The last threat began when Willy Taveres doubled, whereupon Guillen went to his bullpen for the first time in 11 days. Lefthander Neil Cotts, the only reliever Guillen used in the ALCS, yielded a single to Lance Berkman that was stung so hard, Tavares had to stop at third. What happened next had never occurred in the World Series: three straight strikeouts with the tying run in scoring position after the seventh inning.
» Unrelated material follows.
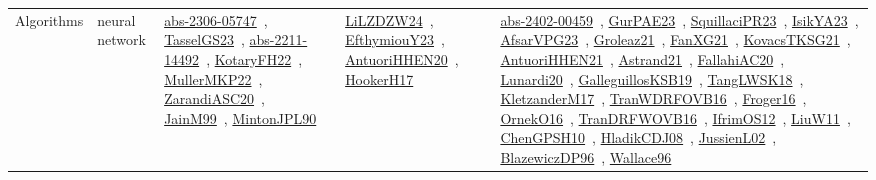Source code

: {\begin{longtable}{lp{3cm}>{\raggedright\arraybackslash}p{6cm}>{\raggedright\arraybackslash}p{6cm}>{\raggedright\arraybackslash}p{8cm}}
Algorithms & neural network & \href{../works/abs-2306-05747.pdf}{abs-2306-05747}~\cite{abs-2306-05747}, \href{../works/TasselGS23.pdf}{TasselGS23}~\cite{TasselGS23}, \href{../works/abs-2211-14492.pdf}{abs-2211-14492}~\cite{abs-2211-14492}, \href{../works/KotaryFH22.pdf}{KotaryFH22}~\cite{KotaryFH22}, \href{../works/MullerMKP22.pdf}{MullerMKP22}~\cite{MullerMKP22}, \href{../works/ZarandiASC20.pdf}{ZarandiASC20}~\cite{ZarandiASC20}, \href{../works/JainM99.pdf}{JainM99}~\cite{JainM99}, \href{../works/MintonJPL90.pdf}{MintonJPL90}~\cite{MintonJPL90} & \href{../works/LiLZDZW24.pdf}{LiLZDZW24}~\cite{LiLZDZW24}, \href{../works/EfthymiouY23.pdf}{EfthymiouY23}~\cite{EfthymiouY23}, \href{../works/AntuoriHHEN20.pdf}{AntuoriHHEN20}~\cite{AntuoriHHEN20}, \href{../works/HookerH17.pdf}{HookerH17}~\cite{HookerH17} & \href{../works/abs-2402-00459.pdf}{abs-2402-00459}~\cite{abs-2402-00459}, \href{../works/GurPAE23.pdf}{GurPAE23}~\cite{GurPAE23}, \href{../works/SquillaciPR23.pdf}{SquillaciPR23}~\cite{SquillaciPR23}, \href{../works/IsikYA23.pdf}{IsikYA23}~\cite{IsikYA23}, \href{../works/AfsarVPG23.pdf}{AfsarVPG23}~\cite{AfsarVPG23}, \href{../works/Groleaz21.pdf}{Groleaz21}~\cite{Groleaz21}, \href{../works/FanXG21.pdf}{FanXG21}~\cite{FanXG21}, \href{../works/KovacsTKSG21.pdf}{KovacsTKSG21}~\cite{KovacsTKSG21}, \href{../works/AntuoriHHEN21.pdf}{AntuoriHHEN21}~\cite{AntuoriHHEN21}, \href{../works/Astrand21.pdf}{Astrand21}~\cite{Astrand21}, \href{../works/FallahiAC20.pdf}{FallahiAC20}~\cite{FallahiAC20}, \href{../works/Lunardi20.pdf}{Lunardi20}~\cite{Lunardi20}, \href{../works/GalleguillosKSB19.pdf}{GalleguillosKSB19}~\cite{GalleguillosKSB19}, \href{../works/TangLWSK18.pdf}{TangLWSK18}~\cite{TangLWSK18}, \href{../works/KletzanderM17.pdf}{KletzanderM17}~\cite{KletzanderM17}, \href{../works/TranWDRFOVB16.pdf}{TranWDRFOVB16}~\cite{TranWDRFOVB16}, \href{../works/Froger16.pdf}{Froger16}~\cite{Froger16}, \href{../works/OrnekO16.pdf}{OrnekO16}~\cite{OrnekO16}, \href{../works/TranDRFWOVB16.pdf}{TranDRFWOVB16}~\cite{TranDRFWOVB16}, \href{../works/IfrimOS12.pdf}{IfrimOS12}~\cite{IfrimOS12}, \href{../works/LiuW11.pdf}{LiuW11}~\cite{LiuW11}, \href{../works/ChenGPSH10.pdf}{ChenGPSH10}~\cite{ChenGPSH10}, \href{../works/HladikCDJ08.pdf}{HladikCDJ08}~\cite{HladikCDJ08}, \href{../works/JussienL02.pdf}{JussienL02}~\cite{JussienL02}, \href{../works/BlazewiczDP96.pdf}{BlazewiczDP96}~\cite{BlazewiczDP96}, \href{../works/Wallace96.pdf}{Wallace96}~\cite{Wallace96}\\

\end{longtable}}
Cotts began the string by whiffing Morgan Ensberg and then Mike Lamb, who had homered earlier in the game off Contreras but was a .179 hitter in the rare instances when Astros manager Phil Garner allowed him to bat against lefthanders. Guillen then walked to the mound and, in the manner of a slapstick comic, held his palms open far out to each side in the universal symbol for a wide load. The bullpen door swung open--all the way open--and out walked 270-pound Bobby Jenks. Pitching for the first time in 11 days, Jenks threw nothing but fastballs between 98 and 100 mph to Jeff Bagwell. The Houston DH whiffed on the final one.
Chicago tacked on a run in the ninth for Jenks, who threw only strikes for the final three outs. When July began, Jenks, who was signed for $20,000 on a waiver claim after being released by the Los Angeles Angels, had never thrown in a major league game. Now here he was, only 108 days after his big league debut, getting a save in a World Series game. Only Todd Worrell of the 1985 Cardinals (52 days) ever made such a quick trip since the save was instituted in 1969. Surprising? Well, this is Chicago baseball.